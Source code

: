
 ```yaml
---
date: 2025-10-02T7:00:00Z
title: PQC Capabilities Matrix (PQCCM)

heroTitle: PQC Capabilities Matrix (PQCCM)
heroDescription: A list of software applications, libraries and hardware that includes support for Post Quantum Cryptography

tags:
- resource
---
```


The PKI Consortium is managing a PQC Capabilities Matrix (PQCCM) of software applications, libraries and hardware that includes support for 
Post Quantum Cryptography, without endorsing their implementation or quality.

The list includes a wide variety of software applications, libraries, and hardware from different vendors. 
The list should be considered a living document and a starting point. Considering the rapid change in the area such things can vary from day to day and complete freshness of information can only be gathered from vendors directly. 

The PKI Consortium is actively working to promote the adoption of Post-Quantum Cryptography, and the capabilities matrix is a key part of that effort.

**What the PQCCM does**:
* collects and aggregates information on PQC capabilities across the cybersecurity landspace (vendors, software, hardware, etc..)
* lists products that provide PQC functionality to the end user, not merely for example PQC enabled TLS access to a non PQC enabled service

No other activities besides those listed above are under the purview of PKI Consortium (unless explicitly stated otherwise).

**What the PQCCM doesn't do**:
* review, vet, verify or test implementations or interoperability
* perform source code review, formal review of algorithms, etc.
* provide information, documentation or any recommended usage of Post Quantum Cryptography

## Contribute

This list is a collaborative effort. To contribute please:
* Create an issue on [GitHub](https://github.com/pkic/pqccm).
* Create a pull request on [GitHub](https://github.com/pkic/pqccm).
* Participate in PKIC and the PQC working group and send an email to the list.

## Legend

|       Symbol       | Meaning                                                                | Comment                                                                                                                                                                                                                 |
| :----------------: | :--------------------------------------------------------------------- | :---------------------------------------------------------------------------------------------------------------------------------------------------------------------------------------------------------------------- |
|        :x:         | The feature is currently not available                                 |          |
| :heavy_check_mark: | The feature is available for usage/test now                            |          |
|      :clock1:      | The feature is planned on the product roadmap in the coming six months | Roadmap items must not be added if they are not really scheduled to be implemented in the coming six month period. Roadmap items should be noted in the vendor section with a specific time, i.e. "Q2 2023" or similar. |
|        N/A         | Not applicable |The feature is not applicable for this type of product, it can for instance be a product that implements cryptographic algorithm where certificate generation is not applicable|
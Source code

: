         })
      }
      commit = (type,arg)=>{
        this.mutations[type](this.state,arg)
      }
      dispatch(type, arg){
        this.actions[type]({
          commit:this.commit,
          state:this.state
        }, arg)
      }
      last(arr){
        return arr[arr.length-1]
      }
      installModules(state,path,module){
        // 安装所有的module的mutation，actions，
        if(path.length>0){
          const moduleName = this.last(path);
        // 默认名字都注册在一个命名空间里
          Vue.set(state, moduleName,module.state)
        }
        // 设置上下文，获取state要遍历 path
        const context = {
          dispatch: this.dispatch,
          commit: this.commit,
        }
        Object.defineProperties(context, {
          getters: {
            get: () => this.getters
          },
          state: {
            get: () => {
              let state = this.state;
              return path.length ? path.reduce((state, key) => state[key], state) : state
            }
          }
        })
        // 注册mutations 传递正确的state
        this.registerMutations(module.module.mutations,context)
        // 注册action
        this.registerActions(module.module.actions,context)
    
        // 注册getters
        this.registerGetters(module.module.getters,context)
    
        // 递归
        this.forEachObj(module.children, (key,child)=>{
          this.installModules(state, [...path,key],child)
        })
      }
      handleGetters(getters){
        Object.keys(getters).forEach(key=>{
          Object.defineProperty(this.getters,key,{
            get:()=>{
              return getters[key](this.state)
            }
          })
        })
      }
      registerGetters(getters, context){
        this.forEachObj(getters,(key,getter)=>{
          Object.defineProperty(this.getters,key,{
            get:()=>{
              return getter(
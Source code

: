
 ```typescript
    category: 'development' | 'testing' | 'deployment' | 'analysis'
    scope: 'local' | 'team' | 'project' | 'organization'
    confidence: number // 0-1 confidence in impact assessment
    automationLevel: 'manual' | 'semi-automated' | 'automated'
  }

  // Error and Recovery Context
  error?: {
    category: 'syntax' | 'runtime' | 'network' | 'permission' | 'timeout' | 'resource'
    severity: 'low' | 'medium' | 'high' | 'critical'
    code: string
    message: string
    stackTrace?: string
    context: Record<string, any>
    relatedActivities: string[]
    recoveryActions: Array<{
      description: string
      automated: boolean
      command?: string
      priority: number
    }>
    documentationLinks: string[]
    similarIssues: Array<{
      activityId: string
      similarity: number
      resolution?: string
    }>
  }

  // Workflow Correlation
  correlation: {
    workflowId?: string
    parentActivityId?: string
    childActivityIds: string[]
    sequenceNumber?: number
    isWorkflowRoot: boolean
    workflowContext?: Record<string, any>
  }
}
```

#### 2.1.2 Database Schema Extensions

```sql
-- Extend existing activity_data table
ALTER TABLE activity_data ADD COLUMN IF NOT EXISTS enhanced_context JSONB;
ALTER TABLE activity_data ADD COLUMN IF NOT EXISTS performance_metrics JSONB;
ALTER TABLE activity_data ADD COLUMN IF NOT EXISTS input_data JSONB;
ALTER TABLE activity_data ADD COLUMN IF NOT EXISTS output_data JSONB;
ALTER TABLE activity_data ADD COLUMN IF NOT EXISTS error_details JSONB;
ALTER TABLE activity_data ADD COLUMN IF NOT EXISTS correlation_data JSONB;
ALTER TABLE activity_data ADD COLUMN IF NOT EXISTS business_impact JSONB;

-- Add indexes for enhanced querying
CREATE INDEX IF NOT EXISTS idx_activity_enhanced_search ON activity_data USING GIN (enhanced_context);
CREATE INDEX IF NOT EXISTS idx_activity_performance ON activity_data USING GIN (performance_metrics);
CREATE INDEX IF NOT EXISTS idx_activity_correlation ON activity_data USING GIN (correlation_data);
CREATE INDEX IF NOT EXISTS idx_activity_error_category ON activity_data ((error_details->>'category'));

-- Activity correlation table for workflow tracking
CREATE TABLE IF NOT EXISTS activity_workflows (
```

::::::

:: Aim of the exercise ::
Every line of the listing must be transcribed exactly.

:: Exercise answer ::
Source code

:
 ```yaml
---
date: 2025-10-02T7:00:00Z
title: PQC Capabilities Matrix (PQCCM)

heroTitle: PQC Capabilities Matrix (PQCCM)
heroDescription: A list of software applications, libraries and hardware that includes support for Post Quantum Cryptography

tags:
- resource
---
```


The PKI Consortium is managing a PQC Capabilities Matrix (PQCCM) of software applications, libraries and hardware that includes support for 
Post Quantum Cryptography, without endorsing their implementation or quality.

The list includes a wide variety of software applications, libraries, and hardware from different vendors. 
The list should be considered a living document and a starting point. Considering the rapid change in the area such things can vary from day to day and complete freshness of information can only be gathered from vendors directly. 

The PKI Consortium is actively working to promote the adoption of Post-Quantum Cryptography, and the capabilities matrix is a key part of that effort.

**What the PQCCM does**:
* collects and aggregates information on PQC capabilities across the cybersecurity landspace (vendors, software, hardware, etc..)
* lists products that provide PQC functionality to the end user, not merely for example PQC enabled TLS access to a non PQC enabled service

No other activities besides those listed above are under the purview of PKI Consortium (unless explicitly stated otherwise).

**What the PQCCM doesn't do**:
* review, vet, verify or test implementations or interoperability
* perform source code review, formal review of algorithms, etc.
* provide information, documentation or any recommended usage of Post Quantum Cryptography

## Contribute

This list is a collaborative effort. To contribute please:
* Create an issue on [GitHub](https://github.com/pkic/pqccm).
* Create a pull request on [GitHub](https://github.com/pkic/pqccm).
* Participate in PKIC and the PQC working group and send an email to the list.

## Legend

|       Symbol       | Meaning                                                                | Comment                                                                                                                                                                                                                 |
| :----------------: | :--------------------------------------------------------------------- | :---------------------------------------------------------------------------------------------------------------------------------------------------------------------------------------------------------------------- |
|        :x:         | The feature is currently not available                                 |          |
| :heavy_check_mark: | The feature is available for usage/test now                            |          |
|      :clock1:      | The feature is planned on the product roadmap in the coming six months | Roadmap items must not be added if they are not really scheduled to be implemented in the coming six month period. Roadmap items should be noted in the vendor section with a specific time, i.e. "Q2 2023" or similar. |
|        N/A         | Not applicable |The feature is not applicable for this type of product, it can for instance be a product that implements cryptographic algorithm where certificate generation is not applicable|
Source code

:         })
      }
      commit = (type,arg)=>{
        this.mutations[type](this.state,arg)
      }
      dispatch(type, arg){
        this.actions[type]({
          commit:this.commit,
          state:this.state
        }, arg)
      }
      last(arr){
        return arr[arr.length-1]
      }
      installModules(state,path,module){
        // 安装所有的module的mutation，actions，
        if(path.length>0){
          const moduleName = this.last(path);
        // 默认名字都注册在一个命名空间里
          Vue.set(state, moduleName,module.state)
        }
        // 设置上下文，获取state要遍历 path
        const context = {
          dispatch: this.dispatch,
          commit: this.commit,
        }
        Object.defineProperties(context, {
          getters: {
            get: () => this.getters
          },
          state: {
            get: () => {
              let state = this.state;
              return path.length ? path.reduce((state, key) => state[key], state) : state
            }
          }
        })
        // 注册mutations 传递正确的state
        this.registerMutations(module.module.mutations,context)
        // 注册action
        this.registerActions(module.module.actions,context)
    
        // 注册getters
        this.registerGetters(module.module.getters,context)
    
        // 递归
        this.forEachObj(module.children, (key,child)=>{
          this.installModules(state, [...path,key],child)
        })
      }
      handleGetters(getters){
        Object.keys(getters).forEach(key=>{
          Object.defineProperty(this.getters,key,{
            get:()=>{
              return getters[key](this.state)
            }
          })
        })
      }
      registerGetters(getters, context){
        this.forEachObj(getters,(key,getter)=>{
          Object.defineProperty(this.getters,key,{
            get:()=>{
              return getter(
Source code

:
 ```typescript
    category: 'development' | 'testing' | 'deployment' | 'analysis'
    scope: 'local' | 'team' | 'project' | 'organization'
    confidence: number // 0-1 confidence in impact assessment
    automationLevel: 'manual' | 'semi-automated' | 'automated'
  }

  // Error and Recovery Context
  error?: {
    category: 'syntax' | 'runtime' | 'network' | 'permission' | 'timeout' | 'resource'
    severity: 'low' | 'medium' | 'high' | 'critical'
    code: string
    message: string
    stackTrace?: string
    context: Record<string, any>
    relatedActivities: string[]
    recoveryActions: Array<{
      description: string
      automated: boolean
      command?: string
      priority: number
    }>
    documentationLinks: string[]
    similarIssues: Array<{
      activityId: string
      similarity: number
      resolution?: string
    }>
  }

  // Workflow Correlation
  correlation: {
    workflowId?: string
    parentActivityId?: string
    childActivityIds: string[]
    sequenceNumber?: number
    isWorkflowRoot: boolean
    workflowContext?: Record<string, any>
  }
}
```

#### 2.1.2 Database Schema Extensions

```sql
-- Extend existing activity_data table
ALTER TABLE activity_data ADD COLUMN IF NOT EXISTS enhanced_context JSONB;
ALTER TABLE activity_data ADD COLUMN IF NOT EXISTS performance_metrics JSONB;
ALTER TABLE activity_data ADD COLUMN IF NOT EXISTS input_data JSONB;
ALTER TABLE activity_data ADD COLUMN IF NOT EXISTS output_data JSONB;
ALTER TABLE activity_data ADD COLUMN IF NOT EXISTS error_details JSONB;
ALTER TABLE activity_data ADD COLUMN IF NOT EXISTS correlation_data JSONB;
ALTER TABLE activity_data ADD COLUMN IF NOT EXISTS business_impact JSONB;

-- Add indexes for enhanced querying
CREATE INDEX IF NOT EXISTS idx_activity_enhanced_search ON activity_data USING GIN (enhanced_context);
CREATE INDEX IF NOT EXISTS idx_activity_performance ON activity_data USING GIN (performance_metrics);
CREATE INDEX IF NOT EXISTS idx_activity_correlation ON activity_data USING GIN (correlation_data);
CREATE INDEX IF NOT EXISTS idx_activity_error_category ON activity_data ((error_details->>'category'));

-- Activity correlation table for workflow tracking
CREATE TABLE IF NOT EXISTS activity_workflows (
```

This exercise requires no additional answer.